Is it true that an integral domain $R$ is a UFD if and only if intersection of any two principal ideals of $R$ is principal ?

Question

Is it true that an integral domain $R$ is a UFD if and only if intersection of any two principal ideals of $R$ is principal ?

Answer 1

No, this is not true. A counterexample is the ring of holomorphic functions $R=Hol(\Bbb{C})$.

$R$ is not a UFD because irreducible (and prime as well) elements of $R$ are functions with exactly one zero with multiplicity 1. However, there are some functions with infinite zeroes (e.g. $\sin z$), and such functions cannot be factorized as a product of finitely many irreducible functions. A theorem by Weierstrass tells us that these functions can be written as an infinite product of irreducible functions. As an example $$\sin z = \pi z\prod_{k=-\infty, k \neq 0}^{+\infty} \left( 1 - \frac{z}{k} \right)$$

But now, suppose $f,g \in R$. Then $(f)\cap(g)$ is generated by a least common multiple of $f$ and $g$, which can be constructed factoring $f$ and $g$ as a (possibly infinite) product of irreducible functions.

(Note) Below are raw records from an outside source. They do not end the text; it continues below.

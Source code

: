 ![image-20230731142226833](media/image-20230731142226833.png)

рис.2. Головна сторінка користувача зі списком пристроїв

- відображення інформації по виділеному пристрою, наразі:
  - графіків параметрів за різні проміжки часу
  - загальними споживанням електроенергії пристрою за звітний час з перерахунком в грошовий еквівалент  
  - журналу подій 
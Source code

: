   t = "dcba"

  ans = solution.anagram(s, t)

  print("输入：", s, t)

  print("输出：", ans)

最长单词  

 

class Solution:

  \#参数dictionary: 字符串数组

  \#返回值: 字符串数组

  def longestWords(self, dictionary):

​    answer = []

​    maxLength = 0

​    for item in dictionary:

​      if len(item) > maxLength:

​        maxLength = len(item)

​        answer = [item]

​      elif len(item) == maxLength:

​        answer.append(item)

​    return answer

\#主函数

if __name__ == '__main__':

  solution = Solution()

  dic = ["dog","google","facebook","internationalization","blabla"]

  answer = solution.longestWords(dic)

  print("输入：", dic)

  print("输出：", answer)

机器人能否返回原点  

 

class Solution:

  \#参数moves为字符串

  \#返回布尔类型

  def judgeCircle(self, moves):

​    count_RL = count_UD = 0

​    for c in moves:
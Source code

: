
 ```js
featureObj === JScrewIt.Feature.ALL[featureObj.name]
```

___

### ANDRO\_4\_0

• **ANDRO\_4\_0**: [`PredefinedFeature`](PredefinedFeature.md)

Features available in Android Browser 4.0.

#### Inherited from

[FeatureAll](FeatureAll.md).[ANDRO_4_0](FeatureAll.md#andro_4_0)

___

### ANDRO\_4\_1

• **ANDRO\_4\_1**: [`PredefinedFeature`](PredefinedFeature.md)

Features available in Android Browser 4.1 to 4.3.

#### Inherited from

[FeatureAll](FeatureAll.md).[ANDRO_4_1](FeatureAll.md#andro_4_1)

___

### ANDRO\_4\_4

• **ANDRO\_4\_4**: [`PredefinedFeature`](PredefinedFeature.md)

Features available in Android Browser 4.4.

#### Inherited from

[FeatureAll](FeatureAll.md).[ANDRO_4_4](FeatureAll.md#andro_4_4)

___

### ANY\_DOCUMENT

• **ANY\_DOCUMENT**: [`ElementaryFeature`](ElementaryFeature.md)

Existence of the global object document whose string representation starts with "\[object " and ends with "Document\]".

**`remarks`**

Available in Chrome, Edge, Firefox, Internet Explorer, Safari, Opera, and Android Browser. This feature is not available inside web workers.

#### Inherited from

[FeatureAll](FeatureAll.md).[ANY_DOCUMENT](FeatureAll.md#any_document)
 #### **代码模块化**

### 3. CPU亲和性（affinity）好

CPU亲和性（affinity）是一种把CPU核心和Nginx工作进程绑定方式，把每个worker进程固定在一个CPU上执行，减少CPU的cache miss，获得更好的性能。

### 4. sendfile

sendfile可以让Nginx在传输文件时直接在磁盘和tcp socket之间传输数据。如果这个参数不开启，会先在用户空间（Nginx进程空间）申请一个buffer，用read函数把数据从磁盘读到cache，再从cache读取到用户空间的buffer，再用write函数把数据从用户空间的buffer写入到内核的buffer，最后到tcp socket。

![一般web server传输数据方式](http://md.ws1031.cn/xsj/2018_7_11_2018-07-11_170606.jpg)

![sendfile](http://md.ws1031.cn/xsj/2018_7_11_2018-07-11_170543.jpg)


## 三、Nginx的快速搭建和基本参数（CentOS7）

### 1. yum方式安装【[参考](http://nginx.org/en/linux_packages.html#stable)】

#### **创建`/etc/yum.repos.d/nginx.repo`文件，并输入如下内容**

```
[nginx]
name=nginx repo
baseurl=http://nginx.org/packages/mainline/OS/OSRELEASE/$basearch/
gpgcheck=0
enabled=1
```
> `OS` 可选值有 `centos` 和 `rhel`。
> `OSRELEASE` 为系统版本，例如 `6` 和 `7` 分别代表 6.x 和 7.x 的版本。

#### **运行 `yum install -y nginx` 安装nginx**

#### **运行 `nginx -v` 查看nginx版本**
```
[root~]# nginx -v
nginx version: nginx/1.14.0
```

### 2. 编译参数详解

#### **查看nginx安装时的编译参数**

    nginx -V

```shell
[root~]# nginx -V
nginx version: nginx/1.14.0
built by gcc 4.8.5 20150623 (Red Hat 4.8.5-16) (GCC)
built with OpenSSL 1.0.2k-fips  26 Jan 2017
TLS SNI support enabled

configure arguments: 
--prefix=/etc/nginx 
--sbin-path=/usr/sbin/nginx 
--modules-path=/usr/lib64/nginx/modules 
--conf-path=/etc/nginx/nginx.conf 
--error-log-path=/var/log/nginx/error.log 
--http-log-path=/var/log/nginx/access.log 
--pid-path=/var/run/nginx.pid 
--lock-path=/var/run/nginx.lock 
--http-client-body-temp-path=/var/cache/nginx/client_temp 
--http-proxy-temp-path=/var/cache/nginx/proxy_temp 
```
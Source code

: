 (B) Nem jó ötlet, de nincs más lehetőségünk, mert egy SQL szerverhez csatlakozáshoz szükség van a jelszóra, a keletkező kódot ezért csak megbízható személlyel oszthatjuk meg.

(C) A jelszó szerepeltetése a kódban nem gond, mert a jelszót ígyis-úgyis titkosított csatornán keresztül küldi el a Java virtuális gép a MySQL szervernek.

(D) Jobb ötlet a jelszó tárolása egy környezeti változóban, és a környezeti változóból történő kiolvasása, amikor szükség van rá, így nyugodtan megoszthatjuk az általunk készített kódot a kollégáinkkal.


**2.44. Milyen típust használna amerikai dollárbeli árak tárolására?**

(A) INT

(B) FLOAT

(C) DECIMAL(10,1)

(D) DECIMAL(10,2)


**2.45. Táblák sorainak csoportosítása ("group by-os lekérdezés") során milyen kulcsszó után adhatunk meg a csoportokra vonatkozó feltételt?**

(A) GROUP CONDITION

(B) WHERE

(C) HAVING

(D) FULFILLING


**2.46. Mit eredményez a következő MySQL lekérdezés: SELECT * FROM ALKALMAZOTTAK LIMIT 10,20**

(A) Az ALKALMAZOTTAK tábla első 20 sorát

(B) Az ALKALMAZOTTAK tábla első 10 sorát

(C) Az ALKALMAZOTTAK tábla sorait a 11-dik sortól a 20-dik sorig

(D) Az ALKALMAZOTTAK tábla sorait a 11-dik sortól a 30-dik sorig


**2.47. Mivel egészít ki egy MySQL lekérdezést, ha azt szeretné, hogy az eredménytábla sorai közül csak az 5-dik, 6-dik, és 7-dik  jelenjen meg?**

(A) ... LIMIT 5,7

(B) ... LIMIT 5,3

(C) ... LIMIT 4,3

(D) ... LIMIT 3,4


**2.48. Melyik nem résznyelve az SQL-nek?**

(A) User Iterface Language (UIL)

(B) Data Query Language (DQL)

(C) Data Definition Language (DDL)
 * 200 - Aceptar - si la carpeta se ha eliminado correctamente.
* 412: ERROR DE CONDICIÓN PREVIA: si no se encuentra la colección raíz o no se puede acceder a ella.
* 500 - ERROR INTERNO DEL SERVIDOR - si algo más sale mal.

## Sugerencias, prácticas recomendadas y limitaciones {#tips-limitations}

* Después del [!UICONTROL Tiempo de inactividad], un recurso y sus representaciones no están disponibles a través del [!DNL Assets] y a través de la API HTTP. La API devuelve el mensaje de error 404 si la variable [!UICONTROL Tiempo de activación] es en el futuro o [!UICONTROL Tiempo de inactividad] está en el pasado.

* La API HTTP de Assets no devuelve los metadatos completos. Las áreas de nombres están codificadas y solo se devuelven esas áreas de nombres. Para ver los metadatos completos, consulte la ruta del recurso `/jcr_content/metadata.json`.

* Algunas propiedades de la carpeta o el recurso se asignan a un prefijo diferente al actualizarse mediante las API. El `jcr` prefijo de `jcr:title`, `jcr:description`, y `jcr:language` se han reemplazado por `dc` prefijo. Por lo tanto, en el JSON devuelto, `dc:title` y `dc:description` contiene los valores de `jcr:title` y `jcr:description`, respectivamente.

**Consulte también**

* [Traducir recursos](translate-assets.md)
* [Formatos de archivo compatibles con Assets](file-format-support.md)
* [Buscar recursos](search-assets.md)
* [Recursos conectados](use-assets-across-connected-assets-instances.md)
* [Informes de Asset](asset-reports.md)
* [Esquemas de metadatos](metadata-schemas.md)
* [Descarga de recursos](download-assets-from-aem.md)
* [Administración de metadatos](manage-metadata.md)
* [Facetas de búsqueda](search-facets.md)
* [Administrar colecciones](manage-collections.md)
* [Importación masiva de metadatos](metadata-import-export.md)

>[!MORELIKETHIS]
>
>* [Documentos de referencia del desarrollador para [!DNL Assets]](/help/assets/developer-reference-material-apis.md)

This ring $R$ is not a UFD, but it is almost a UFD. Every element can be written as a (possibly infinite) product of irreducible elements. This can be done because of the topological structure of $\Bbb{C}$. In general, in an algebraic setting you are not allowed to write infinite products.

Answer 2

A ring $R$ such that the intersection of any two principal ideals of $R$ is principal is exactly a GCD domain. And a GCD domain need not be an UFD.